Stocks in major Asian stock markets closed lower on Friday as investors grappled with fresh concerns over the state of the global economy, with Chinese trade data for February coming in below expectations.
Mainland Chinese shares cratered on the day, with the Shanghai composite falling 4.4 percent to close at 2,969.86 and the Shenzhen component slipping 3.248 percent to finish at 9,363.72. The Shenzhen composite shed 3.791 percent to close at 1,605.28.
Hong Kong's Hang Seng index declined more than 1.8 percent in its final hour of trading.
Chinese customs data on Friday showed that dollar-denominated exports for China fell 20.7 percent for the month of February from a year ago, missing a 4.8 percent decline that economists polled by Reuters had expected.
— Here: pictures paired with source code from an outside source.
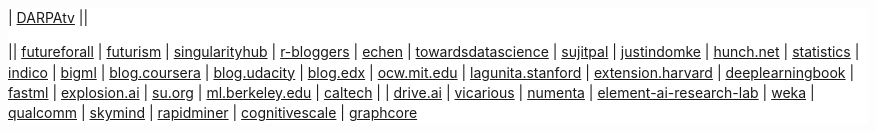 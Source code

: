 | [DARPAtv](https://www.youtube.com/user/DARPAtv/playlists)
||


|| [futureforall](https://www.futureforall.org/)
| [futurism](https://futurism.com/)
| [singularityhub](https://singularityhub.com/topics/#sm.0000u2nejl1ee3czhzjl7iznot63h)
| [r-bloggers](https://www.r-bloggers.com/)
| [echen](http://blog.echen.me/)
| [towardsdatascience](https://towardsdatascience.com/)
| [sujitpal](http://sujitpal.blogspot.com/)
| [justindomke](https://justindomke.wordpress.com/)
| [hunch.net](http://hunch.net/)
| [statistics](https://www.thebestcolleges.org/rankings/best-statistics-blogs/)
| [indico](https://indico.io/blog/)
| [bigml](https://blog.bigml.com/)
| [blog.coursera](https://blog.coursera.org/)
| [blog.udacity](https://blog.udacity.com/)
| [blog.edx](https://blog.edx.org/)
| [ocw.mit.edu](https://ocw.mit.edu/about/newsletter/)
| [lagunita.stanford](https://lagunita.stanford.edu/)
| [extension.harvard](https://www.extension.harvard.edu/inside-extension)
| [deeplearningbook](http://www.deeplearningbook.org/)
| [fastml](http://fastml.com/)
| [explosion.ai](https://explosion.ai/blog/)
| [su.org](https://su.org/blog/)
| [ml.berkeley.edu](https://ml.berkeley.edu/blog/)
| [caltech](http://work.caltech.edu/library/index.html) |
| [drive.ai](https://medium.com/@drive.ai)
| [vicarious](https://www.vicarious.com/blog/)
| [numenta](https://numenta.com/)
| [element-ai-research-lab](https://medium.com/element-ai-research-lab)
| [weka](https://www.weka.io/blog/)
| [qualcomm](https://www.qualcomm.com/news/onq)
| [skymind](https://blog.skymind.ai/)
| [rapidminer](https://rapidminer.com/blog/)
| [cognitivescale](https://blog.cognitivescale.com/)
| [graphcore](https://www.graphcore.ai/blog)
Dollar-denominated imports fell 5.2 percent in February from a year ago, missing economists' forecast of a 1.4 percent fall.
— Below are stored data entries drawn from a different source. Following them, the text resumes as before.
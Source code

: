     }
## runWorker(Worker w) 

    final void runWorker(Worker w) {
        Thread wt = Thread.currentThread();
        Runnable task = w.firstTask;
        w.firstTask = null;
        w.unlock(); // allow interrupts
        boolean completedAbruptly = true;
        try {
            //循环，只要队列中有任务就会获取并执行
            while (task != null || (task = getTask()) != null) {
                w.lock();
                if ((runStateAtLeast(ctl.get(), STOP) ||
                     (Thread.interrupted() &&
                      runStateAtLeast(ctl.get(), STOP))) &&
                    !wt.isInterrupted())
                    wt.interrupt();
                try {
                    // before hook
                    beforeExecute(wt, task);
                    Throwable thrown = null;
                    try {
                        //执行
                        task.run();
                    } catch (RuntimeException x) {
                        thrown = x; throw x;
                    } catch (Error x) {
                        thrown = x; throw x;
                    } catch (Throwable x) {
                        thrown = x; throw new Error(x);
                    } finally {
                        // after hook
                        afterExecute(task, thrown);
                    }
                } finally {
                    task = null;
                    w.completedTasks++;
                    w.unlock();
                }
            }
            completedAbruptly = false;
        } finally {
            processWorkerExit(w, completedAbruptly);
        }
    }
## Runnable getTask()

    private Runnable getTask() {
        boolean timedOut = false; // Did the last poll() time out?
Analysts, however, say data from China in the first two months of the year must be treated with caution due to business distortions caused by the timing of the week-long Lunar New Year public holiday which started on Feb. 4 this year.
"A 20-percent decline is a big number. I think the market is clearly disappointed by this," Sarah Lien, a director and client portfolio manager at Eastspring Investments (Singapore), told CNBC's "Capital Connection" on Friday. "But to put things into perspective, I think we've been talking about a global growth slowdown and a China slowdown for a long time now, so it's not completely unexpected to see a negative number."
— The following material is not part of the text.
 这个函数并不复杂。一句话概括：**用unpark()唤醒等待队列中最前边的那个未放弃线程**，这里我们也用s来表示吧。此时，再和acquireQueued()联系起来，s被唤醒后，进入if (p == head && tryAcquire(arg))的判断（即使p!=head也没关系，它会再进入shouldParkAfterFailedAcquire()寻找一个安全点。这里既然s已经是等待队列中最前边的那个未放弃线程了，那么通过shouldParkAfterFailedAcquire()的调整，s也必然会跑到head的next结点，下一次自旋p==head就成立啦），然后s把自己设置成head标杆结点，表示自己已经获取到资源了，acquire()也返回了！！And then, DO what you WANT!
Lien added that Eastspring remained "very bullish" on China, and the country's long-term outlook looked constructive. In particular, she pointed to China's "hugely growing" domestic market, where there was "plenty of opportunity" for investors.
Japan's Nikkei 225 fell 2.01 percent to close at 21,025.56, as shares of index heavyweights Fast Retailing, Softbank and Fanuc all declined. The Topix also slipped 1.82 percent to finish its trading week at 1,572.44.
Meanwhile, the in Australia fell 0.96 percent to close at 6,203.80, with almost all the sectors seeing declines. The heavily weighted financial subindex shed 1.58 percent as bank shares slipped.
"Sentiment has certainly turned as this week has progressed and investors are now looking at more downside projections. Central banks seem to be preparing for a tough next few quarters with a much more pronounced dovish tone coming from many governors over recent announcements," analysts from Rakuten Securities Australia said in a morning note.
The European Central Bank on Thursday cut its growth forecast for 2019 and announced a fresh round of stimulus to aid banks in the region.
ECB President Mario Draghi said the central bank cut its growth estimate to 1.1 percent, down from a 1.7 percent expansion forecast released in December.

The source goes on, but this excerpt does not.